L’homme, qui devait être le chef, regarda son collègue qui sortit à regret les Marlboro de sa poche. Des fortes, heureusement. Il en proposa une à Marianne.

— C’est le paquet que je veux, précisa-t-elle.

— Vous savez très bien qu’on n’a pas le droit de vous remettre quoi que ce soit.

— J’en ai un vide dans ma poche, je vais faire le transfert.
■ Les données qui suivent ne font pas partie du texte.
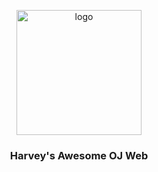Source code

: <div align="center">
  <p>
    <img src="https://harvey-image.oss-cn-hangzhou.aliyuncs.com/twitter.png" alt="logo" width="200" height="auto"/>
  </p>
  <h3>Harvey's Awesome OJ Web</h3>
</div>
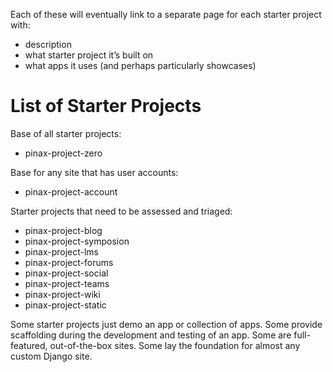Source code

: Each of these will eventually link to a separate page for each starter project with:

* description
* what starter project it’s built on
* what apps it uses (and perhaps particularly showcases)

# List of Starter Projects

Base of all starter projects:

* pinax-project-zero

Base for any site that has user accounts:

* pinax-project-account

Starter projects that need to be assessed and triaged:

* pinax-project-blog
* pinax-project-symposion
* pinax-project-lms
* pinax-project-forums
* pinax-project-social
* pinax-project-teams
* pinax-project-wiki
* pinax-project-static

Some starter projects just demo an app or collection of apps. Some provide scaffolding during the development and testing of an app. Some are full-featured, out-of-the-box sites. Some lay the foundation for almost any custom Django site.
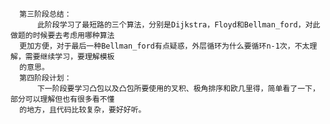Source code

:     
    
      第三阶段总结：
          此阶段学习了最短路的三个算法，分别是Dijkstra，Floyd和Bellman_ford，对此做题的时候要去考虑用哪种算法
      更加方便，对于最后一种Bellman_ford有点疑惑，外层循环为什么要循环n-1次，不太理解，需要继续学习，要理解模板
      的意思。
      第四阶段计划：
          下一阶段要学习凸包以及凸包所要使用的叉积、极角排序和欧几里得，简单看了一下，部分可以理解但也有很多看不懂
      的地方，且代码比较复杂，要好好听。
Le chef hocha la tête. Marianne mit les Marlboro dans l’emballage Camel, en alluma une puis renvoya le paquet à son malheureux propriétaire, un petit sourire narquois en guise de merci.

— Alors, qu’est-ce qui vous amène dans cet endroit charmant ?

— On pourrait peut-être se présenter… Je suis Franck et voici Laurent et Philippe.

— Ça, c’est des présentations ! D’habitude, les flics, ils donnent d’abord leur grade et après, leur nom ! Du style, commissaire Machin-chose, lieutenant Trucmuche !

— Eh bien, nous en resterons aux prénoms, répondit Franck.

Ça sentait le traquenard à plein nez. De plus en plus intéressant… Marianne les dévisagea tour à tour. À peine quelques secondes pour les jauger. Franck, quadragénaire bon chic bon genre, plutôt beau gosse, chemise impeccable et teint hâlé ; pas un cheveu ne dépassait. Très accro à son apparence. Ambitieux, mégalo même. Et des yeux étonnants. D’un vert profond, comme deux émeraudes. Avec un soupçon d’ocre autour de la pupille.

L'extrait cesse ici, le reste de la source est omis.